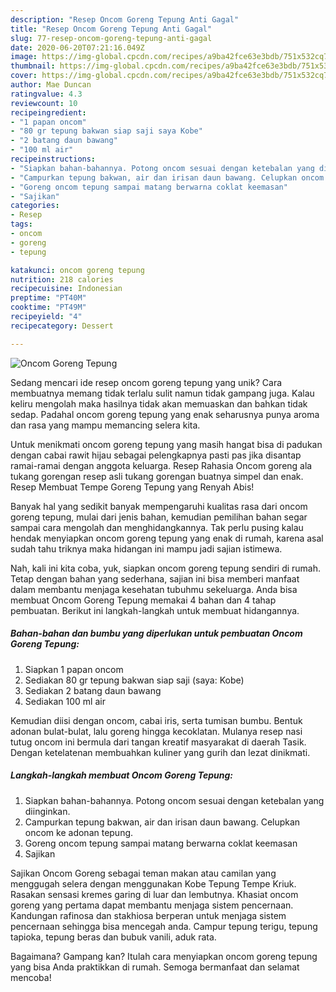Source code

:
 ```yaml
---
description: "Resep Oncom Goreng Tepung Anti Gagal"
title: "Resep Oncom Goreng Tepung Anti Gagal"
slug: 77-resep-oncom-goreng-tepung-anti-gagal
date: 2020-06-20T07:21:16.049Z
image: https://img-global.cpcdn.com/recipes/a9ba42fce63e3bdb/751x532cq70/oncom-goreng-tepung-foto-resep-utama.jpg
thumbnail: https://img-global.cpcdn.com/recipes/a9ba42fce63e3bdb/751x532cq70/oncom-goreng-tepung-foto-resep-utama.jpg
cover: https://img-global.cpcdn.com/recipes/a9ba42fce63e3bdb/751x532cq70/oncom-goreng-tepung-foto-resep-utama.jpg
author: Mae Duncan
ratingvalue: 4.3
reviewcount: 10
recipeingredient:
- "1 papan oncom"
- "80 gr tepung bakwan siap saji saya Kobe"
- "2 batang daun bawang"
- "100 ml air"
recipeinstructions:
- "Siapkan bahan-bahannya. Potong oncom sesuai dengan ketebalan yang diinginkan."
- "Campurkan tepung bakwan, air dan irisan daun bawang. Celupkan oncom ke adonan tepung."
- "Goreng oncom tepung sampai matang berwarna coklat keemasan"
- "Sajikan"
categories:
- Resep
tags:
- oncom
- goreng
- tepung

katakunci: oncom goreng tepung 
nutrition: 218 calories
recipecuisine: Indonesian
preptime: "PT40M"
cooktime: "PT49M"
recipeyield: "4"
recipecategory: Dessert

---
```



![Oncom Goreng Tepung](https://img-global.cpcdn.com/recipes/a9ba42fce63e3bdb/751x532cq70/oncom-goreng-tepung-foto-resep-utama.jpg)

Sedang mencari ide resep oncom goreng tepung yang unik? Cara membuatnya memang tidak terlalu sulit namun tidak gampang juga. Kalau keliru mengolah maka hasilnya tidak akan memuaskan dan bahkan tidak sedap. Padahal oncom goreng tepung yang enak seharusnya punya aroma dan rasa yang mampu memancing selera kita.

Untuk menikmati oncom goreng tepung yang masih hangat bisa di padukan dengan cabai rawit hijau sebagai pelengkapnya pasti pas jika disantap ramai-ramai dengan anggota keluarga. Resep Rahasia Oncom goreng ala tukang gorengan resep asli tukang gorengan buatnya simpel dan enak. Resep Membuat Tempe Goreng Tepung yang Renyah Abis!

Banyak hal yang sedikit banyak mempengaruhi kualitas rasa dari oncom goreng tepung, mulai dari jenis bahan, kemudian pemilihan bahan segar sampai cara mengolah dan menghidangkannya. Tak perlu pusing kalau hendak menyiapkan oncom goreng tepung yang enak di rumah, karena asal sudah tahu triknya maka hidangan ini mampu jadi sajian istimewa.


Nah, kali ini kita coba, yuk, siapkan oncom goreng tepung sendiri di rumah. Tetap dengan bahan yang sederhana, sajian ini bisa memberi manfaat dalam membantu menjaga kesehatan tubuhmu sekeluarga. Anda bisa membuat Oncom Goreng Tepung memakai 4 bahan dan 4 tahap pembuatan. Berikut ini langkah-langkah untuk membuat hidangannya.

<!--inarticleads1-->

##### Bahan-bahan dan bumbu yang diperlukan untuk pembuatan Oncom Goreng Tepung:

1. Siapkan 1 papan oncom
1. Sediakan 80 gr tepung bakwan siap saji (saya: Kobe)
1. Sediakan 2 batang daun bawang
1. Sediakan 100 ml air


Kemudian diisi dengan oncom, cabai iris, serta tumisan bumbu. Bentuk adonan bulat-bulat, lalu goreng hingga kecoklatan. Mulanya resep nasi tutug oncom ini bermula dari tangan kreatif masyarakat di daerah Tasik. Dengan ketelatenan membuahkan kuliner yang gurih dan lezat dinikmati. 

<!--inarticleads2-->

##### Langkah-langkah membuat Oncom Goreng Tepung:

1. Siapkan bahan-bahannya. Potong oncom sesuai dengan ketebalan yang diinginkan.
1. Campurkan tepung bakwan, air dan irisan daun bawang. Celupkan oncom ke adonan tepung.
1. Goreng oncom tepung sampai matang berwarna coklat keemasan
1. Sajikan


Sajikan Oncom Goreng sebagai teman makan atau camilan yang menggugah selera dengan menggunakan Kobe Tepung Tempe Kriuk. Rasakan sensasi kremes garing di luar dan lembutnya. Khasiat oncom goreng yang pertama dapat membantu menjaga sistem pencernaan. Kandungan rafinosa dan stakhiosa berperan untuk menjaga sistem pencernaan sehingga bisa mencegah anda. Campur tepung terigu, tepung tapioka, tepung beras dan bubuk vanili, aduk rata. 

Bagaimana? Gampang kan? Itulah cara menyiapkan oncom goreng tepung yang bisa Anda praktikkan di rumah. Semoga bermanfaat dan selamat mencoba!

━━━

- **WORK INSTRUCTION**
From the records given above, copy all lines containing "diinginkan".

- **SOLUTION TO THIS EXERCISE**
- "Siapkan bahan-bahannya. Potong oncom sesuai dengan ketebalan yang diinginkan."
1. Siapkan bahan-bahannya. Potong oncom sesuai dengan ketebalan yang diinginkan.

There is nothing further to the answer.